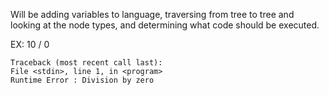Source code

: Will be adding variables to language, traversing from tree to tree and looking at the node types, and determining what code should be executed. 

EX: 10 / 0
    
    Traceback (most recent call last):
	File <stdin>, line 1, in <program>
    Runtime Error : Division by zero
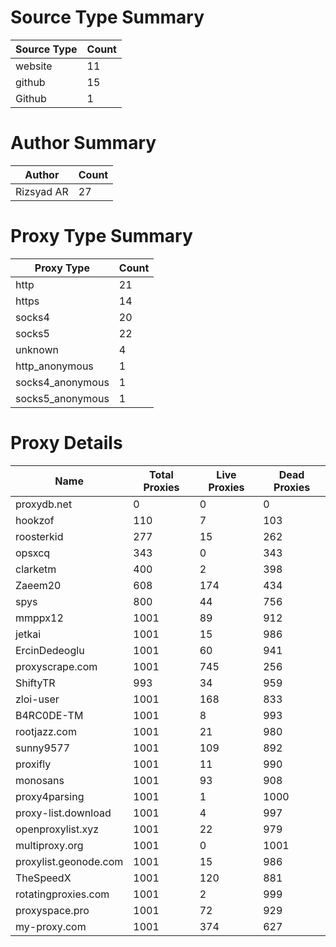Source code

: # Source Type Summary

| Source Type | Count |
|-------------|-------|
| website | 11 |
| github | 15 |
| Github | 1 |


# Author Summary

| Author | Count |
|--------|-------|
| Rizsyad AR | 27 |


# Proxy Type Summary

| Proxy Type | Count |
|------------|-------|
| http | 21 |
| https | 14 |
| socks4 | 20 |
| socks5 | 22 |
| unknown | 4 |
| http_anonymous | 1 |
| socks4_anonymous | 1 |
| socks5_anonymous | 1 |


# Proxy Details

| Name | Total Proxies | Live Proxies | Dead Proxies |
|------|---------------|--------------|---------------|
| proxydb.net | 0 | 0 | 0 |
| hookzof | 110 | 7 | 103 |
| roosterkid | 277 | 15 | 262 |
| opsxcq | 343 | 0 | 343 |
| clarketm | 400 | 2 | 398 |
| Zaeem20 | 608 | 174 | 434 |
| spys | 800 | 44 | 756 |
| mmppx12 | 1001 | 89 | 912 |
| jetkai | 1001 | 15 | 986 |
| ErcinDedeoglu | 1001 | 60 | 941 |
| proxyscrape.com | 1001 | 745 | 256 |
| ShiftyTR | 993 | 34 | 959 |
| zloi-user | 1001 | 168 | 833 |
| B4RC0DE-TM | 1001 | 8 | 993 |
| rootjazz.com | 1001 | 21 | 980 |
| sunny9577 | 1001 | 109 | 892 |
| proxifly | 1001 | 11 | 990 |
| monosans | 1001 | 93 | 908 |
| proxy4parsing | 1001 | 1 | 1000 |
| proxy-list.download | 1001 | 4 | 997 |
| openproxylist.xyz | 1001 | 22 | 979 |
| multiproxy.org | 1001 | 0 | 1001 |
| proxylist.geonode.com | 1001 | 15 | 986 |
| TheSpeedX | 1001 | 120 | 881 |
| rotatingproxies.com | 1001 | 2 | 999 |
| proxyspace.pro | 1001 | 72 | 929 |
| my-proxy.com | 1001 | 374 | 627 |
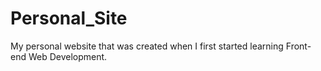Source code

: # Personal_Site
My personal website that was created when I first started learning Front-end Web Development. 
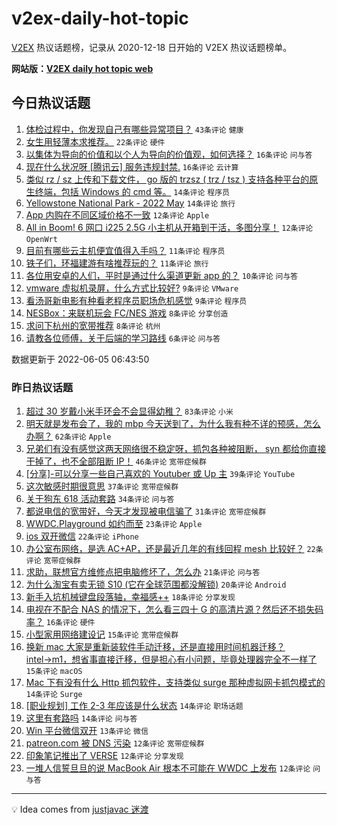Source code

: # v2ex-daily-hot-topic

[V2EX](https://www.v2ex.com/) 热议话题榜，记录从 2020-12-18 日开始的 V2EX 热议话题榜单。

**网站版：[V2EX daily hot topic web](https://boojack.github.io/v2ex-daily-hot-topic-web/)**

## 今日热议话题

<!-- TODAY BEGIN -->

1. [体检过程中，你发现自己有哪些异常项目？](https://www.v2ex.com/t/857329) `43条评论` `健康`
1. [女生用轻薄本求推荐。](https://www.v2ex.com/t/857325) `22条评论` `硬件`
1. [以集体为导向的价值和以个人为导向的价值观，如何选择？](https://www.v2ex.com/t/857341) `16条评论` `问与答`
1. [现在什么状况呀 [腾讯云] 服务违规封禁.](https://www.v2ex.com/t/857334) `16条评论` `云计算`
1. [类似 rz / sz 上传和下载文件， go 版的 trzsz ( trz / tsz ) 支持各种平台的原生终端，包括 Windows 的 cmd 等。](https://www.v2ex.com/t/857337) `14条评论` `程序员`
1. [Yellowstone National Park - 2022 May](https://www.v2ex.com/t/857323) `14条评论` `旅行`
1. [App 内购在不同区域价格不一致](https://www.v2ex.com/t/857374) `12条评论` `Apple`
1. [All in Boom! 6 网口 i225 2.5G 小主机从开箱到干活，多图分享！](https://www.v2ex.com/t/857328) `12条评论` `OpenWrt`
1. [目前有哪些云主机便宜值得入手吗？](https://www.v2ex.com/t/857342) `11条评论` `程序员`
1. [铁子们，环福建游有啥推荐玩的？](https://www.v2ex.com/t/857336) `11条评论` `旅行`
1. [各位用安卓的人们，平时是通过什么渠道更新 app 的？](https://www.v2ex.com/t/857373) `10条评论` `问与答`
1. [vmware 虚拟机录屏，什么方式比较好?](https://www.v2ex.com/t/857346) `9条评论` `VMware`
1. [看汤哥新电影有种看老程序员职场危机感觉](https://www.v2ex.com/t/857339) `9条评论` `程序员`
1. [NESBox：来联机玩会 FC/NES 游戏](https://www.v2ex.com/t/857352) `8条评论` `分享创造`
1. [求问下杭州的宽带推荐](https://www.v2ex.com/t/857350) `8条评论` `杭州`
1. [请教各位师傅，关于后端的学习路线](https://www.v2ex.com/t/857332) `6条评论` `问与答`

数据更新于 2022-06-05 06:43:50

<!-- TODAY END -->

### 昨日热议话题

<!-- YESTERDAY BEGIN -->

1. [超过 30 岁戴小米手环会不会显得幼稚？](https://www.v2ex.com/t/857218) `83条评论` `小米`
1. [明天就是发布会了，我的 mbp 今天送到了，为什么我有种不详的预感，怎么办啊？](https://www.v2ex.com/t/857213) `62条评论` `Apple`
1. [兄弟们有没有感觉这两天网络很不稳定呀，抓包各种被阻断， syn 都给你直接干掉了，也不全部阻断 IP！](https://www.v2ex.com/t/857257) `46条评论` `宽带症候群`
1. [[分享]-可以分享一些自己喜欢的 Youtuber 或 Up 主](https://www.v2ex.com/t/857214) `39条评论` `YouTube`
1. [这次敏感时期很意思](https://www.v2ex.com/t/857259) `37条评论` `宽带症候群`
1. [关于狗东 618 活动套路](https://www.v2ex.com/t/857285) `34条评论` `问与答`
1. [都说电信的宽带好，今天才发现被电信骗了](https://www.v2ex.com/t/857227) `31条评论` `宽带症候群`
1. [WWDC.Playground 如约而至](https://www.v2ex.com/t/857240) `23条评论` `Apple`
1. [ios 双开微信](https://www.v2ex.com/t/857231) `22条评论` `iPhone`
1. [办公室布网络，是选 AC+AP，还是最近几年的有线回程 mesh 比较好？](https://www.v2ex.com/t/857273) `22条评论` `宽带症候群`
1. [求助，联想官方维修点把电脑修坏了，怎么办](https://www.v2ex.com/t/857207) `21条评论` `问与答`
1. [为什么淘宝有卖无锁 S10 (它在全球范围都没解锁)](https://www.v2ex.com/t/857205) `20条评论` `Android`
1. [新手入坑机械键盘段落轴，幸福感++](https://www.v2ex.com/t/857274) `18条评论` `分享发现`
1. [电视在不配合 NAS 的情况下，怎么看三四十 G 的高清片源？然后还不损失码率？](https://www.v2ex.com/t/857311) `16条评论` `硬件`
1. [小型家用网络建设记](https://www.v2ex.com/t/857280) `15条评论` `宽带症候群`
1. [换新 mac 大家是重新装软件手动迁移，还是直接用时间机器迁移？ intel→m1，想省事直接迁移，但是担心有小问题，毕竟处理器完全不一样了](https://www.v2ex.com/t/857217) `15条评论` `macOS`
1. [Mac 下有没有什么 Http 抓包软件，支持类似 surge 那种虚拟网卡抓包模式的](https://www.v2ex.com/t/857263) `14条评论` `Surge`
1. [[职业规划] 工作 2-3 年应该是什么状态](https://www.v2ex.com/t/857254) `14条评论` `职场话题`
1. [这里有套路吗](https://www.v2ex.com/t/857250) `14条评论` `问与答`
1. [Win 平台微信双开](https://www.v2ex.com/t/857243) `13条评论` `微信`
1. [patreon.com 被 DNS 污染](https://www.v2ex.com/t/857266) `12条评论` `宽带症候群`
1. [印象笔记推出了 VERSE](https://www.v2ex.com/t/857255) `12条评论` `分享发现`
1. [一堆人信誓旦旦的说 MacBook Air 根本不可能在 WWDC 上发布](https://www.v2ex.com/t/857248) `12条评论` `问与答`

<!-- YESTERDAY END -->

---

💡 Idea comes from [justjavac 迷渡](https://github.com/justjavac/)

...

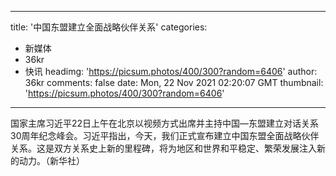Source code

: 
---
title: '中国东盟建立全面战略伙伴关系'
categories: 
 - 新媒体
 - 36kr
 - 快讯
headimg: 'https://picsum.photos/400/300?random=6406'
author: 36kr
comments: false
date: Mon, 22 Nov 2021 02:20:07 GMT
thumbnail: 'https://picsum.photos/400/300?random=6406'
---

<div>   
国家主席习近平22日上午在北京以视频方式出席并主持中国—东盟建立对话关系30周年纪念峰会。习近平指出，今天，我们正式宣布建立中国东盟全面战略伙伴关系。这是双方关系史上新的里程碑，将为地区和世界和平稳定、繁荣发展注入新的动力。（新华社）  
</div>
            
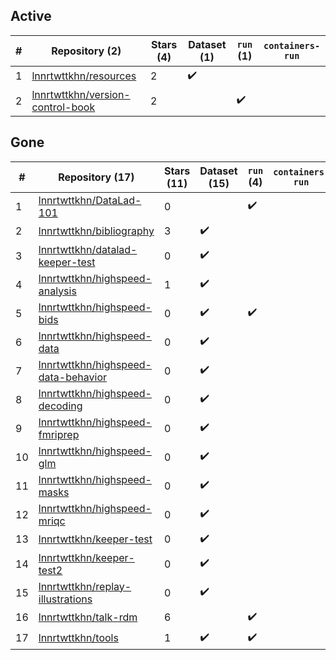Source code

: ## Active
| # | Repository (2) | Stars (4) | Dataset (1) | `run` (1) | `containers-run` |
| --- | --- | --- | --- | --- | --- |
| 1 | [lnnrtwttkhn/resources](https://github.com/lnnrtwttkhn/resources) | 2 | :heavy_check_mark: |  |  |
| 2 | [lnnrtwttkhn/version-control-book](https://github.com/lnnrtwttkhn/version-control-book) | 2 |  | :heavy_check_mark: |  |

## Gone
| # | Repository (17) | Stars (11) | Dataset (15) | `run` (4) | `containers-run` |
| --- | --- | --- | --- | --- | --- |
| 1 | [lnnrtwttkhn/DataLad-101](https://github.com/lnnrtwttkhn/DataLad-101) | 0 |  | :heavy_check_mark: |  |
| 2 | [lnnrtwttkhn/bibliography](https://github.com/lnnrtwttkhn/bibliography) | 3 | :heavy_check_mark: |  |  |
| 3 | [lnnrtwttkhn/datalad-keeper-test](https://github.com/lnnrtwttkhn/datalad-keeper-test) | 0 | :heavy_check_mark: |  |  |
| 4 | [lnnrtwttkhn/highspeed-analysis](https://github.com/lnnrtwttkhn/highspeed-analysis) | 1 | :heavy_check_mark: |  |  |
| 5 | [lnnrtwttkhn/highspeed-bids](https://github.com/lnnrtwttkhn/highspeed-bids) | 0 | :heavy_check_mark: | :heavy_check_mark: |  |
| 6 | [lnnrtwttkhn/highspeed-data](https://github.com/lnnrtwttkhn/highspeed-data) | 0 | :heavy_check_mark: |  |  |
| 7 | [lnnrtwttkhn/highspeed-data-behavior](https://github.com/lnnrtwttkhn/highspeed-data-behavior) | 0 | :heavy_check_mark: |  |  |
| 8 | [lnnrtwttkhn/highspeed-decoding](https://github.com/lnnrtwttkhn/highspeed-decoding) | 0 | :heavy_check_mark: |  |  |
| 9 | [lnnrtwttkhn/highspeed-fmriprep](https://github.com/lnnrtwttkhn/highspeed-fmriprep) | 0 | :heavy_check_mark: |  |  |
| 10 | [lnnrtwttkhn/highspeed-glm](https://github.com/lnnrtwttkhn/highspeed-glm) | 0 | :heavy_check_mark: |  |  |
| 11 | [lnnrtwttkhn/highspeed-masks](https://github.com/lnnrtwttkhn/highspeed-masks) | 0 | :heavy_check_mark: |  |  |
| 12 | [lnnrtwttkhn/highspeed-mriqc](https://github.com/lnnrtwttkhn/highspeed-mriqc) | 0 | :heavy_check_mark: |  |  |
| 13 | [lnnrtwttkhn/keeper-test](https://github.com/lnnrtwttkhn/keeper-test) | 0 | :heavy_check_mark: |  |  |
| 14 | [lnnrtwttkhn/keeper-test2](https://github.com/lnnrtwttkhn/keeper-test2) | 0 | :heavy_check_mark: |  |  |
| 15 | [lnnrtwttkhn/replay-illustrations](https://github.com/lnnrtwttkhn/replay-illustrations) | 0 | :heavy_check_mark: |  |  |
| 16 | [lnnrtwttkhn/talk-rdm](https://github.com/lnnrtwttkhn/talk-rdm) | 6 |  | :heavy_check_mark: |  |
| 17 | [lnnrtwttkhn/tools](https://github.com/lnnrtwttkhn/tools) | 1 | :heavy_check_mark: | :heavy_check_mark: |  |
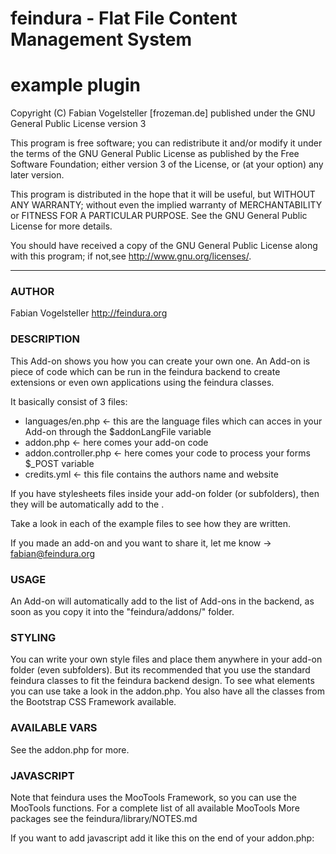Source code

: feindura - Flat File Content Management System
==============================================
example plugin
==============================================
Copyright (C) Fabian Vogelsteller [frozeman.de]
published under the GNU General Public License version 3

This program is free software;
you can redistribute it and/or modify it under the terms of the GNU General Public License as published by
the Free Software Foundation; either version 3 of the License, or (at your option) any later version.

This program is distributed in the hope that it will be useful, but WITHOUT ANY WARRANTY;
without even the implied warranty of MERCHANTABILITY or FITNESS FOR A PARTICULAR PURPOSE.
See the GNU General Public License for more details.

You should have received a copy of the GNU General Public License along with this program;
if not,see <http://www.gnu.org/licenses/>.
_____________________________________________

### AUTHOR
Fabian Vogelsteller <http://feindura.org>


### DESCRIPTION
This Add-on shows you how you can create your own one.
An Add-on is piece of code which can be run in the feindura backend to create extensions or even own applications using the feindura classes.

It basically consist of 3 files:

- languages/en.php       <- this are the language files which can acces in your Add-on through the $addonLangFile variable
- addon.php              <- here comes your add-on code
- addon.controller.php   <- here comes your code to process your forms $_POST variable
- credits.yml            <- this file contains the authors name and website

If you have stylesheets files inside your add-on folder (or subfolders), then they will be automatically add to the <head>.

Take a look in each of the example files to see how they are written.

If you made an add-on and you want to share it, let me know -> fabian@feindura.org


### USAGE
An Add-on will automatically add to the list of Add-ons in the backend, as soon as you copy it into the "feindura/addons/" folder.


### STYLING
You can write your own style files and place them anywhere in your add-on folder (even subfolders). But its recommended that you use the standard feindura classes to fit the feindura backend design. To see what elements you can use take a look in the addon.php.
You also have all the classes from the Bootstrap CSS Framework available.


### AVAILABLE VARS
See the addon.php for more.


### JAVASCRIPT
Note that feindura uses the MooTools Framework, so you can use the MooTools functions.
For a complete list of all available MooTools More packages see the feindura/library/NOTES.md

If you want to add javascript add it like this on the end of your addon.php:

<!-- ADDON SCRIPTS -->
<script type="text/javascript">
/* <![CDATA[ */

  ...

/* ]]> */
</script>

---

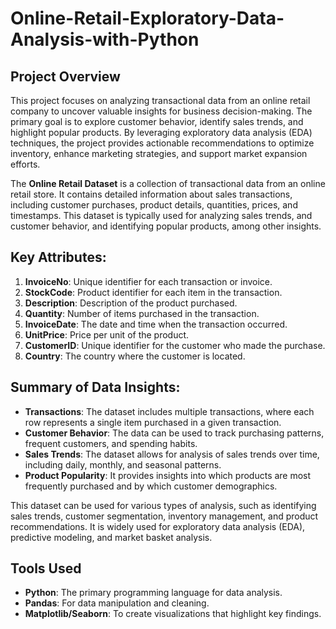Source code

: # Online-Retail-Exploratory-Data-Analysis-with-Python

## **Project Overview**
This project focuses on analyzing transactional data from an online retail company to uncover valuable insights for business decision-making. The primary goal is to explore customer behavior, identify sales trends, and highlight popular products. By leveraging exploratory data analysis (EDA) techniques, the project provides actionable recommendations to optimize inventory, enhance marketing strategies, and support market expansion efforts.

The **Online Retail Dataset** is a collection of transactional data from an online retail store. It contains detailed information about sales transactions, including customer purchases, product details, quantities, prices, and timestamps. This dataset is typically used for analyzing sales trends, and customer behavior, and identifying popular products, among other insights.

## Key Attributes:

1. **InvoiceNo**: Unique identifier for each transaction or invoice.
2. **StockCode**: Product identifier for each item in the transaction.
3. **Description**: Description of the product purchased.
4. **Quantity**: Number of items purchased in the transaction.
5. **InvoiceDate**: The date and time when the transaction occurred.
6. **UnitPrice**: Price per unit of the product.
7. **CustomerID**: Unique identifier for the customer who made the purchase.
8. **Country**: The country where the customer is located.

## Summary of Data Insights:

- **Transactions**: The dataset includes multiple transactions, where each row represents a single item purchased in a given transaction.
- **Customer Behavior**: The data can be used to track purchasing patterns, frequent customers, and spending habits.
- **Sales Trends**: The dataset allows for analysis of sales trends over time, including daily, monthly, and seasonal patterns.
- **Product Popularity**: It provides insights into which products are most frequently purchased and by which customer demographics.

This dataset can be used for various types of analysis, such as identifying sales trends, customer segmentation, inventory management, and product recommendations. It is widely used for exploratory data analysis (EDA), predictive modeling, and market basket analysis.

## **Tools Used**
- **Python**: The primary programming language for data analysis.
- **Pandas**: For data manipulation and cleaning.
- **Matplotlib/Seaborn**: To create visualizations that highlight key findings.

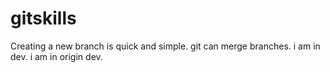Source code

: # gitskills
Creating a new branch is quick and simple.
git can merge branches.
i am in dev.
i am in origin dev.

[What you are asked to do] Please reproduce the lines from the line with "2 | :heavy_check_mark: |" to the line with "3 | :heavy_check_mark: |", both ends included, exactly as they appear above.

[Answer for this exercise]
| 1 | [lnnrtwttkhn/resources](https://github.com/lnnrtwttkhn/resources) | 2 | :heavy_check_mark: |  |  |
| 2 | [lnnrtwttkhn/version-control-book](https://github.com/lnnrtwttkhn/version-control-book) | 2 |  | :heavy_check_mark: |  |

## Gone
| # | Repository (17) | Stars (11) | Dataset (15) | `run` (4) | `containers-run` |
| --- | --- | --- | --- | --- | --- |
| 1 | [lnnrtwttkhn/DataLad-101](https://github.com/lnnrtwttkhn/DataLad-101) | 0 |  | :heavy_check_mark: |  |
| 2 | [lnnrtwttkhn/bibliography](https://github.com/lnnrtwttkhn/bibliography) | 3 | :heavy_check_mark: |  |  |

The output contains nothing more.